Fellini appare per la prima volta sullo schermo, in una brevissima sequenza del terzo episodio.[4]
In questa pellicola fa la prima apparizione della sua lunga e fortunata carriera una giovanissima Giulietta Masina, all'epoca già moglie di Fellini, con una breve comparsa nella parte di una donna che scende le scale; anche Carlo Pisacane appare in una piccola parte nell'episodio siciliano.
A Maiori, in provincia di Salerno, si svolsero le riprese dell'episodio siciliano, tra le mura della Torre normanna, e dell'episodio emiliano, all'interno di un convento; di Maiori inoltre è il bambino dell'episodio di Napoli, Alfonso Bovino, che venne scelto da Rossellini stesso dopo averlo visto sul set.
Dopo l'anteprima mondiale al Festival di Venezia del 1946 il 18 settembre, il film uscì nelle sale cinematografiche italiane il 7 marzo dell'anno successivo, mentre in Francia il 26 settembre e negli Stati Uniti il 29 marzo 1948.[5]
Il film fin da subito si rivelò un grande successo, guadagnando solo in Italia oltre 100.300.000 di lire risultando il settimo maggior incasso dell'anno in Italia, e arrivando a circa 1,4 milioni di dollari negli Stati Uniti, cifra molto alta per l'epoca.[6]
Paisà ha quasi esclusivamente ricevuto recensioni molto positive, come le seguenti:
«Paisà sacrifica la rappresentazione individuale al quadro d'insieme: la somma di esperienze, la loro disposizione, il senso di un itinerario geografico diventano vera e propria risalita morale, testimonianza di un riscatto collettivo.[7]»
«Paradossalmente, proprio un film a episodi scollegati tra loro, finisce per rappresentare l'opera più unitaria del regista.

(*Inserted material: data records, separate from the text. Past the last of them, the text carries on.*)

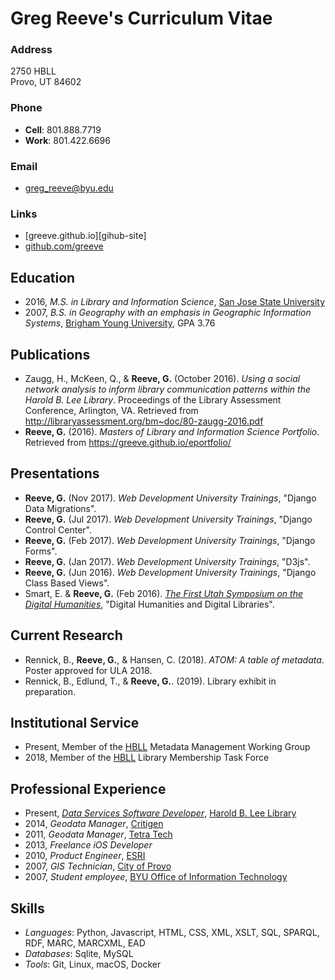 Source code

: # Greg Reeve's Curriculum Vitae

### Address

2750 HBLL  
Provo, UT 84602

### Phone

- **Cell**: 801.888.7719
- **Work**: 801.422.6696

### Email

- <greg_reeve@byu.edu>

### Links

- [greeve.github.io][gihub-site]
- [github.com/greeve][github-account]

## Education

- 2016, *M.S. in Library and Information Science*, [San Jose State University][sjsu]
- 2007, *B.S. in Geography with an emphasis in Geographic Information Systems*, [Brigham Young University][byu], GPA 3.76 

## Publications

- Zaugg, H., McKeen, Q., & __Reeve, G.__ (October 2016). *Using a social network analysis to inform library communication patterns within the Harold B. Lee Library*. Proceedings of the Library Assessment Conference, Arlington, VA. Retrieved from <http://libraryassessment.org/bm~doc/80-zaugg-2016.pdf>
- __Reeve, G.__ (2016). *Masters of Library and Information Science Portfolio*. Retrieved from <https://greeve.github.io/eportfolio/>

## Presentations

- __Reeve, G.__ (Nov 2017). *Web Development University Trainings*, "Django Data Migrations".
- __Reeve, G.__ (Jul 2017). *Web Development University Trainings*, "Django Control Center".
- __Reeve, G.__ (Feb 2017). *Web Development University Trainings*, "Django Forms".
- __Reeve, G.__ (Jan 2017). *Web Development University Trainings*, "D3js".
- __Reeve, G.__ (Jun 2016). *Web Development University Trainings*, "Django Class Based Views".
- Smart, E. & __Reeve, G.__ (Feb 2016). [*The First Utah Symposium on the Digital Humanities*][dhu1], "Digital Humanities and Digital Libraries".

## Current Research

- Rennick, B., __Reeve, G.__, & Hansen, C. (2018). *ATOM: A table of metadata*. Poster approved for ULA 2018.
- Rennick, B., Edlund, T., & __Reeve, G.__. (2019). Library exhibit in preparation.

## Institutional Service

- Present, Member of the [HBLL][hbll] Metadata Management Working Group
- 2018, Member of the [HBLL][hbll] Library Membership Task Force

## Professional Experience

- Present, [*Data Services Software Developer*][personnel], [Harold B. Lee Library][hbll]
- 2014, *Geodata Manager*, [Critigen][critigen]
- 2011, *Geodata Manager*, [Tetra Tech][tt]
- 2013, *Freelance iOS Developer*
- 2010, *Product Engineer*, [ESRI][esri]
- 2007, *GIS Technician*, [City of Provo][provo-city]
- 2007, *Student employee*, [BYU Office of Information Technology][oit]

## Skills

- *Languages*: Python, Javascript, HTML, CSS, XML, XSLT, SQL, SPARQL, RDF, MARC, MARCXML, EAD
- *Databases*: Sqlite, MySQL
- *Tools*: Git, Linux, macOS, Docker 

[github-site]: https://greeve.github.io
[github-account]: https://github.com/greeve
[sjsu]: https://www.sjsu.edu
[byu]: https://byu.edu
[hbll]: https://lib.byu.edu
[personnel]: https://lib.byu.edu/directory/greg-reeve/
[critigen]: http://www.critigen.com/
[ivm]: http://www.fs.fed.us/ivm/
[usfs-agol]: http://usfs.maps.arcgis.com/
[lwcf]: http://www.fs.fed.us/land/staff/LWCF/
[tt]: http://tetratech.com/
[esri]: http://esri.com/
[provo-city]: http://www.provo.org/
[oit]: https://it.byu.edu/
[dhu1]: https://web.archive.org/web/20160826211035/http://dhu1.byu.edu:80/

Peraltro un filo comune è costituito dalle vicende belliche e dagli inserti di attualità che si inframezzano tra un evento ed un altro. È lo stile delle immagini, l'occhio del regista pietoso ma anche fermo che forma un insieme compatto.[8]»
«L'ideologia di Rossellini è ispirata a un umanitarismo e un animismo un po' generico (vedi il quinto episodio), ma la sua visione della vita è tragica e asciutta, e la capacità di cogliere e sintetizzare la realtà è unica. La spoglia commozione, i rari momenti di sorriso, la durezza non conciliatoria del finale ne fanno un film indimenticabile e imprescindibile nella nostra storia culturale.[9]»
Per il New York Times, Bosley Crowther apprezzò senza indugio il film, scrivendo:
«È davvero una pietra miliare delle emozioni sullo schermo. È inutile aggiungere spiegazioni, in termini familiari e concreti, sul suo tema e sulla sua natura, perché non è un film ordinario, né nella forma né nella costruzione drammatica né in ciò che ha da dire: è ufficialmente l'antitesi del classico 'film narrativo' e moralista. Finalmente è arrivata la svolta! ma bando alle ciance: questo è un film da vedere e rivedere!.[10]»
Martin Scorsese lo ha poi anche inserito nella lista dei suoi 12 film preferiti di tutti i tempi.[11]